At the Hebrew Home in the Bronx, the medical marijuana program was years in the making. Daniel Reingold, the president and chief executive of RiverSpring Health, which operates the home, said he saw its powers firsthand when his own father, Jacob, was dying from cancer in 1999. To ease his father’s pain, Mr. Reingold boiled marijuana into a murky brown tea. His father loved it, and was soon laughing and eating again.
“The only relief he got in those last two weeks was the tea,” Mr. Reingold said.
When Mr. Reingold requested approval from the nursing home’s board members, there were no objections or concerns, he said. Instead, they joked that they would have to increase the food budget.
Then Dr. Zachary Palace, the medical director, developed a program that seeks to offer marijuana as an option but also comply with federal regulations: Though the nursing home recommends and monitors its use, residents are responsible for buying, storing and administering it themselves.

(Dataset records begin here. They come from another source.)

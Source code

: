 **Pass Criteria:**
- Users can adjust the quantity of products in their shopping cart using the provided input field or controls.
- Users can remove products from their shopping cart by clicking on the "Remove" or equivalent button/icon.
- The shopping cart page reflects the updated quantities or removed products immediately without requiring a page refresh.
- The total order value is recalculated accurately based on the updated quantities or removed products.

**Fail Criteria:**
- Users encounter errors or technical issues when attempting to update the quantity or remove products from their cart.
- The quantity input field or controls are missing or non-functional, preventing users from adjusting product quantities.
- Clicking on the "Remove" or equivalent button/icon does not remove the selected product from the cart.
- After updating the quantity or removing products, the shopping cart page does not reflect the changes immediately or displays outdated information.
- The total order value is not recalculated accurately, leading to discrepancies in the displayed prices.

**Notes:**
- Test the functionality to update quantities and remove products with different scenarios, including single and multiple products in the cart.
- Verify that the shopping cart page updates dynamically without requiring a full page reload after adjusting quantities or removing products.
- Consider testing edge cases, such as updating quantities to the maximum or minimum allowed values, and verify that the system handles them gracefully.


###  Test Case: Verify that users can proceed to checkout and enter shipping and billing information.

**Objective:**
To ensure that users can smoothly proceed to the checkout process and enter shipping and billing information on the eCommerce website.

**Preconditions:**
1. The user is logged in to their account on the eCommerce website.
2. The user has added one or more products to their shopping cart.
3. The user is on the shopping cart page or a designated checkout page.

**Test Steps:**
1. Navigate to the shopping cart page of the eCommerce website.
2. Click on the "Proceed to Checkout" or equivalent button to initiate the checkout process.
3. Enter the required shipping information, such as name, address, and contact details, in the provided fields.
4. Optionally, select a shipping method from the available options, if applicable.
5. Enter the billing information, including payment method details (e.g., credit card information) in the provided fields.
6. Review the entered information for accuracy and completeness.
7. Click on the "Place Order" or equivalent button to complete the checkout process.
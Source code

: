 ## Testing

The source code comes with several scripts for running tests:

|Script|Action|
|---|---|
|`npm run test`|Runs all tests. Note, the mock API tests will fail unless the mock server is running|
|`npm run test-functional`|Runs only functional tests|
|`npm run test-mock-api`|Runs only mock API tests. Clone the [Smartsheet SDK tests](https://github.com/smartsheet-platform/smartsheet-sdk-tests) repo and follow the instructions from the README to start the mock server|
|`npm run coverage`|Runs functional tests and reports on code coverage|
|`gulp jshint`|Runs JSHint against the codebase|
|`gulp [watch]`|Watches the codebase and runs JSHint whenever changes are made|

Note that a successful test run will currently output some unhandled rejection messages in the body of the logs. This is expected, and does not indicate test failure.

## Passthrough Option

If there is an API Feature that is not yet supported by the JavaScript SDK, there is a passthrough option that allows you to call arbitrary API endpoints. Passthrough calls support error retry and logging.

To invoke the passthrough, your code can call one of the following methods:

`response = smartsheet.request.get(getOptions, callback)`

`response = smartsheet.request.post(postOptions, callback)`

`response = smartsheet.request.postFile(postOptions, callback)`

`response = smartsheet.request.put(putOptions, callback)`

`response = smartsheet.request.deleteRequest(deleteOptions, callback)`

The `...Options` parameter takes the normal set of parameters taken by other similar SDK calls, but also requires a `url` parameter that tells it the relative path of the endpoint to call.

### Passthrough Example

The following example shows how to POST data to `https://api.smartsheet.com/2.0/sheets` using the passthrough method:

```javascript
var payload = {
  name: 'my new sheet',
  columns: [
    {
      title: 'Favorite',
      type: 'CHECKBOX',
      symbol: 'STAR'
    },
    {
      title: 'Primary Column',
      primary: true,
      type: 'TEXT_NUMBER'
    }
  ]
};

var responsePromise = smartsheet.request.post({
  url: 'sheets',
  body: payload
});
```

Last fall, the first three residents started taking marijuana pills. Their families obtain the pills at a dispensary in Yonkers run by Etain, a company licensed by the state to sell medical marijuana to qualifying patients or their designated caregivers, who must live in New York. Dr. Palace said that as the program expanded this month, as many as 50 residents could be using marijuana.
Marcia Dunetz, 80, a retired art teacher who has Parkinson’s, said she worried at first about what people would think. “It’s got a stigma,” she said. “People don’t really believe you’re not really getting high if you take it.”
But she decided to try it anyway. Now, she no longer wakes up with headaches and feels less dizzy and nauseated. Her legs also do not freeze up as often.
For Ms. Brunn, the marijuana pills have worked so well that she has cut back on her other pain medication, morphine.
Her daughter, Faith Holman, 61, said the pills cost $240 a month, which is not covered by health insurance. Ms. Holman, who lives in New Jersey, also has to ask a family friend to go to the Yonkers dispensary.
“Obstacles had to be overcome,” Ms. Holman said. “But I think she was meant to have it because everything has worked out.”